↓↓↓

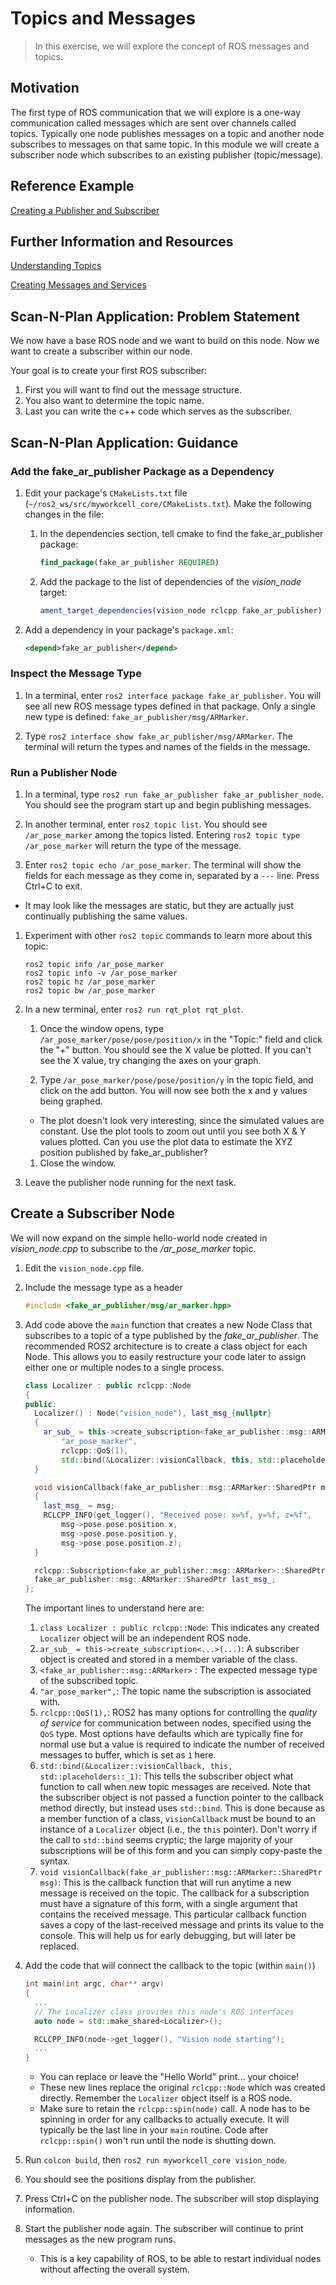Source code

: # Topics and Messages
>In this exercise, we will explore the concept of ROS messages and topics.

## Motivation
The first type of ROS communication that we will explore is a one-way communication called messages which are sent over channels called topics. Typically one node publishes messages on a topic and another node subscribes to messages on that same topic. In this module we will create a subscriber node which subscribes to an existing publisher (topic/message).

## Reference Example

[Creating a Publisher and Subscriber](https://docs.ros.org/en/humble/Tutorials/Beginner-Client-Libraries/Writing-A-Simple-Cpp-Publisher-And-Subscriber.html)

## Further Information and Resources

[Understanding Topics](https://docs.ros.org/en/humble/Tutorials/Beginner-CLI-Tools/Understanding-ROS2-Topics/Understanding-ROS2-Topics.html)

[Creating Messages and Services](https://docs.ros.org/en/humble/Tutorials/Beginner-Client-Libraries/Custom-ROS2-Interfaces.html)

## Scan-N-Plan Application: Problem Statement
We now have a base ROS node and we want to build on this node. Now we want to create a subscriber within our node.

Your goal is to create your first ROS subscriber:
  1. First you will want to find out the message structure.
  1. You also want to determine the topic name.
  1. Last you can write the c++ code which serves as the subscriber.

## Scan-N-Plan Application: Guidance
### Add the fake_ar_publisher Package as a Dependency

1. Edit your package's `CMakeLists.txt` file (`~/ros2_ws/src/myworkcell_core/CMakeLists.txt`).  Make the following changes in the file: 

   1. In the dependencies section, tell cmake to find the fake_ar_publisher package:

      ``` cmake
      find_package(fake_ar_publisher REQUIRED)
      ```

   1. Add the package to the list of dependencies of the _vision_node_ target:

      ``` cmake
      ament_target_dependencies(vision_node rclcpp fake_ar_publisher)
      ```

1. Add a dependency in your package's `package.xml`:

   ```xml
   <depend>fake_ar_publisher</depend>
   ```

### Inspect the Message Type

1. In a terminal, enter `ros2 interface package fake_ar_publisher`.  You will see all new ROS message types defined in that package. Only a single new type is defined: `fake_ar_publisher/msg/ARMarker`.

1. Type `ros2 interface show fake_ar_publisher/msg/ARMarker`.  The terminal will return the types and names of the fields in the message.

### Run a Publisher Node

1. In a terminal, type `ros2 run fake_ar_publisher fake_ar_publisher_node`. You should see the program start up and begin publishing messages.

1. In another terminal, enter `ros2 topic list`.  You should see `/ar_pose_marker` among the topics listed. Entering `ros2 topic type /ar_pose_marker` will return the type of the message.

1. Enter `ros2 topic echo /ar_pose_marker`. The terminal will show the fields for each message as they come in, separated by a `---` line.  Press Ctrl+C to exit.
  * It may look like the messages are static, but they are actually just continually publishing the same values.
  
1. Experiment with other `ros2 topic` commands to learn more about this topic:

   ```
   ros2 topic info /ar_pose_marker
   ros2 topic info -v /ar_pose_marker
   ros2 topic hz /ar_pose_marker
   ros2 topic bw /ar_pose_marker
   ```

1. In a new terminal, enter `ros2 run rqt_plot rqt_plot`.

   1. Once the window opens, type `/ar_pose_marker/pose/pose/position/x` in the "Topic:" field and click the "+" button. You should see the X value be plotted. If you can't see the X value, try changing the axes on your graph.

   1. Type `/ar_pose_marker/pose/pose/position/y` in the topic field, and click on the add button.  You will now see both the x and y values being graphed.

     * The plot doesn't look very interesting, since the simulated values are constant.  Use the plot tools to zoom out until you see both X & Y values plotted.  Can you use the plot data to estimate the XYZ position published by fake_ar_publisher?

   1. Close the window.

1. Leave the publisher node running for the next task.

## Create a Subscriber Node

We will now expand on the simple hello-world node created in _vision_node.cpp_ to subscribe to the _/ar_pose_marker_ topic.

1. Edit the `vision_node.cpp` file.

1. Include the message type as a header

   ``` c++
   #include <fake_ar_publisher/msg/ar_marker.hpp>
   ```

1. Add code above the `main` function that creates a new Node Class that subscribes to a topic of a type published by the _fake_ar_publisher_. The recommended ROS2 architecture is to create a class object for each Node.  This allows you to easily restructure your code later to assign either one or multiple nodes to a single process.

   ``` c++
   class Localizer : public rclcpp::Node
   {
   public:
     Localizer() : Node("vision_node"), last_msg_{nullptr}
     {
       ar_sub_ = this->create_subscription<fake_ar_publisher::msg::ARMarker>(
           "ar_pose_marker",
           rclcpp::QoS(1),
           std::bind(&Localizer::visionCallback, this, std::placeholders::_1));
     }

     void visionCallback(fake_ar_publisher::msg::ARMarker::SharedPtr msg)
     {
       last_msg_ = msg;
       RCLCPP_INFO(get_logger(), "Received pose: x=%f, y=%f, z=%f",
           msg->pose.pose.position.x,
           msg->pose.pose.position.y,
           msg->pose.pose.position.z);
     }

     rclcpp::Subscription<fake_ar_publisher::msg::ARMarker>::SharedPtr ar_sub_;
     fake_ar_publisher::msg::ARMarker::SharedPtr last_msg_;
   };
   ```

   The important lines to understand here are:

   1. `class Localizer : public rclcpp::Node`: This indicates any created `Localizer` object will be an independent ROS node.
   1. `ar_sub_ = this->create_subscription<...>(...)`: A subscriber object is created and stored in a member variable of the class.
   1. `<fake_ar_publisher::msg::ARMarker>` : The expected message type of the subscribed topic.
   1. `"ar_pose_marker",`: The topic name the subscription is associated with.
   1. `rclcpp::QoS(1),`: ROS2 has many options for controlling the _quality of service_ for communication between nodes, specified using the `QoS` type. Most options have defaults which are typically fine for normal use but a value is required to indicate the number of received messages to buffer, which is set as `1` here.
   1. `std::bind(&Localizer::visionCallback, this, std::placeholders::_1)`: This tells the subscriber object what function to call when new topic messages are received.  Note that the subscriber object is not passed a function pointer to the callback method directly, but instead uses `std::bind`. This is done because as a member function of a class, `visionCallback` must be bound to an instance of a `Localizer` object (i.e., the `this` pointer). Don't worry if the call to `std::bind` seems cryptic; the large majority of your subscriptions will be of this form and you can simply copy-paste the syntax.
   1. `void visionCallback(fake_ar_publisher::msg::ARMarker::SharedPtr msg)`: This is the callback function that will run anytime a new message is received on the topic. The callback for a subscription must have a signature of this form, with a single argument that contains the received message.  This particular callback function saves a copy of the last-received message and prints its value to the console.  This will help us for early debugging, but will later be replaced.

1. Add the code that will connect the callback to the topic (within `main()`)

   ``` c++
   int main(int argc, char** argv)
   {
     ...
     // The Localizer class provides this node's ROS interfaces
     auto node = std::make_shared<Localizer>();

     RCLCPP_INFO(node->get_logger(), "Vision node starting");
     ...
   }
   ```
 
   * You can replace or leave the "Hello World" print... your choice!
   * These new lines replace the original `rclcpp::Node` which was created directly. Remember the `Localizer` object itself is a ROS node.
   * Make sure to retain the `rclcpp::spin(node)` call. A node has to be spinning in order for any callbacks to actually execute. It will typically be the last line in your `main` routine.  Code after `rclcpp::spin()` won't run until the node is shutting down.

1. Run `colcon build`, then `ros2 run myworkcell_core vision_node`.

1. You should see the positions display from the publisher.

1. Press Ctrl+C on the publisher node.  The subscriber will stop displaying information.

1. Start the publisher node again. The subscriber will continue to print messages as the new program runs.

   * This is a key capability of ROS, to be able to restart individual nodes without affecting the overall system.

<!-- TODO: add the ROS2 equivalent of this back in

1. In a new terminal, type `ros2 run rqt_graph rqt_graph`. You should see a window similar to the one below:

<p align="center"><img src=../../_static/simple_rqt_graph.png/></p>

   * The rectangles in the the window show the topics currently available on the system.
   * The ovals are ROS nodes.
   * Arrows leaving the node indicate the topics the node publishes, and arrows entering the node indicate the topics the node subscribes to.
-->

↑↑↑

## Exercise aim
From the opening line of the entries above to the line containing "The first type", please transcribe each line exactly, skipping every picture.

## Solved exercise
Source code

: # Topics and Messages
>In this exercise, we will explore the concept of ROS messages and topics.

## Motivation
The first type of ROS communication that we will explore is a one-way communication called messages which are sent over channels called topics. Typically one node publishes messages on a topic and another node subscribes to messages on that same topic. In this module we will create a subscriber node which subscribes to an existing publisher (topic/message).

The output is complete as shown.